Наша подруга сказала мне, что прозвучит рапсодия Брамса для хора, оркестра и певицы. Рапсодия, как я понимаю, это печальное воспоминание о чем-то светлом и дорогом для человека, что утрачено по воле Судьбы. Это попытка уйти, убежать от липкого и мрачного отчаянья. На следующий день, раскрыв дома программку, изумилась: все оказалось верно. Мысль, желание излить свою нежность и скорбь в рапсодии появилась у молодого композитора, когда он расстался с четой Шуманов, ибо он искренне полюбил Клару. И любил ее всю жизнь.
Заканчивался антракт. Нашего друга пустили в зал, на откидное место. Публика занимала свои места. Это были люди довольно молодые, но и люди старше пятидесяти. Многие были чем-то озабочены. Публика почтенного возраста казалась сосредоточенной и сдержанной в сравнении с молодыми людьми, которые, как мне показалось, были немного рассеянны. Нашим соседом был статный, с чуть седеющими волосами, австриец. Он нарочно прилетел в Москву, чтобы послушать Реквием. От его слов я ощутила доброе чувство: наш дирижер, наши русские музыканты исполняют Реквием Иоганнеса Брамса не просто как европейскую музыку, а как заупокойную службу. Еще в третьем-четвертом веках, когда христианство стало распространяться по свету, верующие в самые скорбные минуты повторяли отрывки из Святого Писания, в которых повествуется о переходе души из нашего мира в Вечный. Людям это облегчало боль. Подобные службы у нас, православных, называются панихидой. В VI веке произошел раскол в христианстве: Святая Троица — Отец, Сын и Святой Дух — единый Господь Бог или это лишь Отец и Сын. И тогда появились католики и православные. И в православии в службах звучат одни голоса, подобно ангелам на небесах. В католической церкви с XVI века, если не ошибаюсь, разрешили писать музыку на определенные тексты Святого Писания — Реквием. Иоганнеса Брамса сподвиг на создание Реквиема сам Р. Шуман.
Свой Реквием Брамс писал несколько месяцев после кончины своей матери. Тронуло и то, что композитор сам подбирал отрывки из Святого Писания и псалмов.
В две минуты, как только музыканты вышли, необъятный зал затих. Почти никем не замеченный, занял свое место, по левую руку дирижера, баритон Димитрис Тилианос. Во мне теснились смущение и страх; что я пойму в этой величественной и сложной музыке? Тишина царила такая, что был слышен шорох платья сопрано Надежды Павловой. Дирижер следовал за ней, чуть принагнувшись вперед.

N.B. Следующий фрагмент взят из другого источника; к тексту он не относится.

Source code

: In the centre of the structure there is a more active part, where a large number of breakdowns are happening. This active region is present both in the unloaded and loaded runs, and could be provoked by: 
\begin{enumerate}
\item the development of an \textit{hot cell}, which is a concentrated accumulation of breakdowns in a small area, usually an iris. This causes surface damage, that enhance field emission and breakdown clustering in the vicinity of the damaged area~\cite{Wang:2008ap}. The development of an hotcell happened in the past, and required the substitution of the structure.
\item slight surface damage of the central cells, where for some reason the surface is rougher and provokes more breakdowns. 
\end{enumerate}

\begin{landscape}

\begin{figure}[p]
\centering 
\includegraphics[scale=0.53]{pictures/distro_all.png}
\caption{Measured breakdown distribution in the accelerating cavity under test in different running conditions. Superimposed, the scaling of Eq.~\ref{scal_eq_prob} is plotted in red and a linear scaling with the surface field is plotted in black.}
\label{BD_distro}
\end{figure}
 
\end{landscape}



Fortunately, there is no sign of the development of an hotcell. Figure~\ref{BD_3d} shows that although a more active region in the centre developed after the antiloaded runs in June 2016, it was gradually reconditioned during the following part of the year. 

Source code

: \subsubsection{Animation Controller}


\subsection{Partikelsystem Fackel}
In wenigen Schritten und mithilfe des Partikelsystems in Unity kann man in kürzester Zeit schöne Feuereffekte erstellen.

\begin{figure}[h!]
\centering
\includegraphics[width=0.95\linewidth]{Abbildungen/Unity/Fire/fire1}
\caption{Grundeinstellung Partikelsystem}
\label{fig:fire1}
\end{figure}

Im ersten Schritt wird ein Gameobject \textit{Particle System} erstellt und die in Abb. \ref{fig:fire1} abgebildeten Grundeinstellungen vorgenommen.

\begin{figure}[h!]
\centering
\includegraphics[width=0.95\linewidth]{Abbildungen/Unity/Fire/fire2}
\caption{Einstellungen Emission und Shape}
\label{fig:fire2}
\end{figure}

Мне это отдаленно напоминало ваятеля, подходящего к громадному, бесцветному океану, чтобы создать мир. Все сгинуло, даже остановилось движение воздуха. Издали наплывал серый туман, виолончели, контрабасы, бесконечная лесостепь, продвигаются по ней души… И как миражи встают наши грехи, пороки. Мне казалось, что меня вознесли в Горний Мир и, как бы сверху, сквозь тонкую пелену, показали страну Забвения и Преддверие Рая. Пасмурный день. Минутами у меня было ощущение, что дирижер — это воздỳхи, которые меня несут, проносят над Вечностью. Протяжная, скорбная мелодия временами обращалась в марш, меня влекло вперед сонмом духов. Необъяснимая вещь происходила со мной: я ощущала смысл каких-то фраз. И было ощущение сожаления от содеянных ошибок и невозможности исправления. Меня все влекла и влекла туда музыка. В самом конце мне показалось что-то светлое, словно забрезжил вдали свет.